RESOLVED: table cells do create pseudo stacking-contexts (as resolved
before) but borders and backgrounds (of the cell or its ancestors)
are not in that pseudo stacking-context
Shortnames
----------
jdaggett: When we publish a new spec, since the TR URL changes,
do we need permission from plh?
plh: yes
jdaggett: can we get css3-fonts changed to css-fonts-3?
fantasai: Was going to do it all at once but can do it piecemeal
plh: I agree with the change
plh: All specs should be consistent
Bert: But will be hard to find old mailing-list messages
plinss: It's already been resolved.
Text decoration
---------------
one more issue
<koji> http://lists.w3.org/Archives/Public/www-style/2013May/0159.html
fantasai: text-underline-position: alphabetic
fantasai: says use font metrics
fantasai: is that reasonable?
jdaggett: Sounds like existing behavior.
dbaron: Part of the question is what the underlining metrics in CJK fonts
look like
dbaron: Ideographic baseline?
jdaggett: have to look it up
dbaron: What is existing behavior?
fantasai: auto behavior says to do whatever you want, but don't cross
through glyphs that shouldn't be crossed
jdaggett: We have a blacklist of fonts in Gecko, where we modify the
underline if it's in the blacklist.
jdaggett: That is more that the underline metrics are not in line with
the font
fantasai: It's suggested that auto should do the right thing for the text,
in cases like CJK.
jdaggett: My concern: different fonts on the line, would the underline vary?
fantasai: No, would pick one position for the underline.
fantasai: Currently pick the lowest alphabetic position, but dbaron said
we shouldn't do that.
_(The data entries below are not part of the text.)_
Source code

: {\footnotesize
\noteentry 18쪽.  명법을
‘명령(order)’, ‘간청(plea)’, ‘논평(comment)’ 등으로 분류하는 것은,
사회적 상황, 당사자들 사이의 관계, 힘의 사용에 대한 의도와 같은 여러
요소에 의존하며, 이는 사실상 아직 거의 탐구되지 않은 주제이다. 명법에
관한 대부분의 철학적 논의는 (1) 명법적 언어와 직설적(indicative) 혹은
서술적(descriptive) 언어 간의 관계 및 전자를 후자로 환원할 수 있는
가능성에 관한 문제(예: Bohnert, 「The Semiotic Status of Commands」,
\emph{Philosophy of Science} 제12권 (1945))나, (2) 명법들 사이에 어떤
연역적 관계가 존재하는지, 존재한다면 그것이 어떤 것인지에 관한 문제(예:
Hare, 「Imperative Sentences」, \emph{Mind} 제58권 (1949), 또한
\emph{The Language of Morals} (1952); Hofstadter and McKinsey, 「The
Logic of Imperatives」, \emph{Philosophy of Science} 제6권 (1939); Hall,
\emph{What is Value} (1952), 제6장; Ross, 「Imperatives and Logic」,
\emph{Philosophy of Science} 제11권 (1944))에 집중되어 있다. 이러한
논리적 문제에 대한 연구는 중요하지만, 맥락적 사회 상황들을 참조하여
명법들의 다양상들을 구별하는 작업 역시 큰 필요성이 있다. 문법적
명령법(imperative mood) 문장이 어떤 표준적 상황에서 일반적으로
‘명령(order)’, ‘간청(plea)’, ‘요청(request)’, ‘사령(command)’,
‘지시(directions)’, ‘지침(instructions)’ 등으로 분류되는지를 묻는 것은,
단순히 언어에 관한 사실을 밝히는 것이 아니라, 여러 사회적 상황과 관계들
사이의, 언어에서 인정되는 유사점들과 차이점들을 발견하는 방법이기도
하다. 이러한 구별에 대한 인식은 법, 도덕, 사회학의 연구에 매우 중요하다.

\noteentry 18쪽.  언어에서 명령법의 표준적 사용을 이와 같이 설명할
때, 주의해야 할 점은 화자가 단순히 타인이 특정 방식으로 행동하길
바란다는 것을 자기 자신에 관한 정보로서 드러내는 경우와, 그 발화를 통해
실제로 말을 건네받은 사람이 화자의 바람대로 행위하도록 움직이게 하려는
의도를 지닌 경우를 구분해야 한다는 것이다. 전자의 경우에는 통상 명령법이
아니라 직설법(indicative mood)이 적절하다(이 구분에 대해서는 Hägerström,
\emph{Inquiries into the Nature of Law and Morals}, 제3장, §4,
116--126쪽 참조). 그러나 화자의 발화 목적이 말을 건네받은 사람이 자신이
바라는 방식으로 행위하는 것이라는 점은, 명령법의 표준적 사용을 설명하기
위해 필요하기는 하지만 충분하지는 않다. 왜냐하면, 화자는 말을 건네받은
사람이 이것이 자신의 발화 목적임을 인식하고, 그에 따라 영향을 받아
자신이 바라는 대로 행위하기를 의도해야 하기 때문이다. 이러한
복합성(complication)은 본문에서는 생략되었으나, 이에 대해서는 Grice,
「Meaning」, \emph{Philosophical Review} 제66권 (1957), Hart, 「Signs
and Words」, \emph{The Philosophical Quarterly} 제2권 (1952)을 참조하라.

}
That gives interesting results if not
baseline-aligned.
dbaron: The spec has two values, with auto the initial value.
dbaron: not clear to me how auto matches current behavior or how
implementable alphabetic is.
dbaron: also how useful alphabetic was
jdaggett: I got an e-mail about this…
jdaggett: Not clear to me what you mean by 'alphabetic'. Are you trying
to override the font metrics?
jdaggett: Are you basing it on the baseline?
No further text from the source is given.